Windows 10 - Realtek Rtl8139 Driver 810x Family Pci-e Gigabit

Realtek no longer offers separate downloads for the RTL8139, but their "Win10 Auto Installation Program" for the PCI-E Ethernet family works perfectly.

Go to a trusted source like Station-Drivers or Realtek’s official site (search for "Realtek PCI-E Ethernet Drivers"). Look for version 10.069 or newer.

Direct filename to look for: Install_Win10_10069_08022024.zip (or similar dated version).

When you let Windows Update search automatically, it often returns one of two errors: realtek rtl8139 driver 810x family pci-e gigabit windows 10

This happens because the built-in Windows driver for RTL8139 (from the Windows 8 era) isn’t fully compatible with how Windows 10 handles power management and PCI-E interrupts for this specific family.

If you are into virtualization (VMware, VirtualBox, QEMU), the RTL8139 is historically significant. It was the default virtual network adapter for years. Why? Because almost every operating system (Windows 95 through Windows 10, Linux, BSD) already had a driver for the RTL8139 built-in.

Some Realtek 810x drivers have a known bug with IPv6 neighbor discovery. Go to your Ethernet adapter's properties and uncheck Internet Protocol Version 6 (TCP/IPv6). Realtek no longer offers separate downloads for the


Don’t just run the Setup.exe—it might tell you “No compatible hardware found.” Instead:

Windows 10 includes a built-in (“inbox”) driver for the RTL8139/810x family. When a clean installation detects a PCI-E device with matching hardware IDs (e.g., PCI\VEN_10EC&DEV_8139), Windows automatically loads rt640x64.sys or the legacy Rtnic64.sys. For most users, this “plug and play” functionality is sufficient for basic internet access and file sharing.

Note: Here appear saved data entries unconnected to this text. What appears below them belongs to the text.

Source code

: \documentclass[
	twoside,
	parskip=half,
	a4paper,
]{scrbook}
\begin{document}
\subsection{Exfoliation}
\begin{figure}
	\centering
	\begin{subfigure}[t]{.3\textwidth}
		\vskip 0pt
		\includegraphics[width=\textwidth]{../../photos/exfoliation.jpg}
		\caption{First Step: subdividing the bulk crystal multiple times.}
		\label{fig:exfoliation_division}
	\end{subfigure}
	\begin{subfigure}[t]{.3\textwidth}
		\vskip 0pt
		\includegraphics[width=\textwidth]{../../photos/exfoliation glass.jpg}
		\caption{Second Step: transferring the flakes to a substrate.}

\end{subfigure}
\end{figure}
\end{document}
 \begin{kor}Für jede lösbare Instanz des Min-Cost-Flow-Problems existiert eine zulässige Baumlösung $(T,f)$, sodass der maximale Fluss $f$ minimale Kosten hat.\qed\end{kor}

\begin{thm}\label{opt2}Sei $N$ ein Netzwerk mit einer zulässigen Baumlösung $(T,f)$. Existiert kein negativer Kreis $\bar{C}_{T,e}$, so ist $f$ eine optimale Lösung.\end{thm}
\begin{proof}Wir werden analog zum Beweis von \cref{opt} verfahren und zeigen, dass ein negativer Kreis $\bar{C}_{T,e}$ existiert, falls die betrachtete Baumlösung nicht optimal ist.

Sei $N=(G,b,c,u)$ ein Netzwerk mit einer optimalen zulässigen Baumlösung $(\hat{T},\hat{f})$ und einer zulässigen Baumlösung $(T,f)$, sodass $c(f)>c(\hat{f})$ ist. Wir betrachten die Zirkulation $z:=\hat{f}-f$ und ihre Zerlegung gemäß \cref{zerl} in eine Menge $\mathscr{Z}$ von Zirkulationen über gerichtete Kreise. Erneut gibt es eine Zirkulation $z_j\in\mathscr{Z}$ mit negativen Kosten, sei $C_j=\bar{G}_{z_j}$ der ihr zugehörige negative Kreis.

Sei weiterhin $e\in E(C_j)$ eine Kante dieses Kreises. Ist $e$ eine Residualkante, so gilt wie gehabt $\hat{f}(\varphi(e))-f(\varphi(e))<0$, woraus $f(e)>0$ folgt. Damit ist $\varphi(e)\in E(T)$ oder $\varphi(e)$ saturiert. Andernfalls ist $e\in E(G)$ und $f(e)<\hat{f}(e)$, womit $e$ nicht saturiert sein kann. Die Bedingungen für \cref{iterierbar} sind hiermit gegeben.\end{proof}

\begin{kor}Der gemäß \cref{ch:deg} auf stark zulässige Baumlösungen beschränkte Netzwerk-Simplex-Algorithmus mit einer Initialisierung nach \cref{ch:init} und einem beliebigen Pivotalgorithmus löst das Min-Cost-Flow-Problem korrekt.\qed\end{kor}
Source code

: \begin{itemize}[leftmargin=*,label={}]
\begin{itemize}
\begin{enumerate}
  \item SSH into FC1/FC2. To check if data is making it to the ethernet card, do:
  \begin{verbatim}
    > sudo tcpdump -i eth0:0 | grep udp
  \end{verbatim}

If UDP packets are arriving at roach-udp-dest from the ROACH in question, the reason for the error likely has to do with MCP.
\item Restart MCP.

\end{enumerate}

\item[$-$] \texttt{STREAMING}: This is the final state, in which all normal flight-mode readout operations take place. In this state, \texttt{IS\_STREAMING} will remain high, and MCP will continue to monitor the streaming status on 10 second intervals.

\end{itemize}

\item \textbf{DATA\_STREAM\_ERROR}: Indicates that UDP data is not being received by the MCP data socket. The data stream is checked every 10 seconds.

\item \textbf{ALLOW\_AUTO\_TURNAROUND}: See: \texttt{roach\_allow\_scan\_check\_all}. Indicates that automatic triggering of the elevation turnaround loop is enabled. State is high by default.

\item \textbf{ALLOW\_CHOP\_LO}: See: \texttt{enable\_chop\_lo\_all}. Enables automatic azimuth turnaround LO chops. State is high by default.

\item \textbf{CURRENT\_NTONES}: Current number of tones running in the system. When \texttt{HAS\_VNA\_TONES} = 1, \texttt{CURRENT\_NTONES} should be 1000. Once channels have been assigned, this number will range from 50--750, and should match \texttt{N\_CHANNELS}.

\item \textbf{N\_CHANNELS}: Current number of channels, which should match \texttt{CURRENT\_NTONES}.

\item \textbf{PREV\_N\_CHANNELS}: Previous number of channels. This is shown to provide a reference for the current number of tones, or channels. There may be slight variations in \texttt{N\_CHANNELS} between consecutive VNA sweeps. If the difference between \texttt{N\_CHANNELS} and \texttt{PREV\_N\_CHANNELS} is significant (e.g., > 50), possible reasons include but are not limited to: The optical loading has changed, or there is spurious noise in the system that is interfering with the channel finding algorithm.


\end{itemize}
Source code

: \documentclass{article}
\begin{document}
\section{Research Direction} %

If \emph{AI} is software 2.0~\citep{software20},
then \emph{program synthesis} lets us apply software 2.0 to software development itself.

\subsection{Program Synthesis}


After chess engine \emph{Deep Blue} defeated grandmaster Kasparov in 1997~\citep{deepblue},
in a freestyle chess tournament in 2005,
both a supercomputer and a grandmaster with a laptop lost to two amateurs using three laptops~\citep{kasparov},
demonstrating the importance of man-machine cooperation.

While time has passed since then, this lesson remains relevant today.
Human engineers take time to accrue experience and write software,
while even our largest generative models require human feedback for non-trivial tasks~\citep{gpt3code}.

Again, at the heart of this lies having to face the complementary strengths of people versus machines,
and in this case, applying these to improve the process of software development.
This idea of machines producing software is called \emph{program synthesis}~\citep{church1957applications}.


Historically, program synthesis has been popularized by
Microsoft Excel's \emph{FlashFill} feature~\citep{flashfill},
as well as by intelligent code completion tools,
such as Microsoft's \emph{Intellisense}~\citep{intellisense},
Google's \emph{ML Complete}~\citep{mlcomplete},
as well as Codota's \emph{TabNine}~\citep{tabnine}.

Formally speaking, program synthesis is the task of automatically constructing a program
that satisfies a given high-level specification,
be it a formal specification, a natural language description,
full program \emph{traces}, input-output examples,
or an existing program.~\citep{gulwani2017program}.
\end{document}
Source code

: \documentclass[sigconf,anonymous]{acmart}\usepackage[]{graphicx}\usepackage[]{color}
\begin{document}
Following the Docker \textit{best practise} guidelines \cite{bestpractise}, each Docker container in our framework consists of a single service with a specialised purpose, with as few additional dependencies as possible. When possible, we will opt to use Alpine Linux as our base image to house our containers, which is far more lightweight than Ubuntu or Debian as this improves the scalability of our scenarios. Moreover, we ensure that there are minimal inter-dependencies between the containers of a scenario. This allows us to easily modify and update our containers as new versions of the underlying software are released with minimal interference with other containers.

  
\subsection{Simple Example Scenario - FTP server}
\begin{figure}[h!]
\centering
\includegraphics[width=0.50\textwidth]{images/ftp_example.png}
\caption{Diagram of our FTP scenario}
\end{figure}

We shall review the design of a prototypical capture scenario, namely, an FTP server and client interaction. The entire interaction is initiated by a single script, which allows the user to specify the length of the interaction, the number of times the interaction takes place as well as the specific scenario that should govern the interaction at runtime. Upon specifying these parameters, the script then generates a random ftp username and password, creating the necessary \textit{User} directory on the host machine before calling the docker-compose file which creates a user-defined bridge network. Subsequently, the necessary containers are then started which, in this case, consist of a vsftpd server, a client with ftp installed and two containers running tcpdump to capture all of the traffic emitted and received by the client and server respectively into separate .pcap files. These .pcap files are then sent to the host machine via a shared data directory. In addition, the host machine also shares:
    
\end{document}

However, Microsoft’s inbox driver omits several advanced features found in Realtek’s proprietary package: This happens because the built-in Windows driver for

Realtek’s official driver package (e.g., version 10.xx or later for Windows 10) restores these features and includes a control panel for configuring jumbo frames, flow control, and power management options.

While the RTL8139 (original PCI version) is limited to 100 Mbps, it remains fully functional for web browsing and light streaming. However, on a Gigabit network, the older chip becomes a bottleneck. The PCI-E 810x series, by contrast, can achieve 800–940 Mbps in real-world transfers on Windows 10, provided the driver’s checksum offloading is enabled. Disabling “Large Send Offload” (LSO) sometimes improves stability on buggy router firmware.

One important limitation: neither the RTL8139 nor the 810x family supports IPv6 checksum offloading fully in older hardware revisions. Windows 10’s heavy reliance on IPv6 (for Cortana, Store, and updates) can increase CPU usage slightly—by 2–5%, barely noticeable on modern CPUs.

After installation, reboot your PC (a full restart, not just shutdown+power on). Your Ethernet port should now light up, and you’ll get an IP address automatically.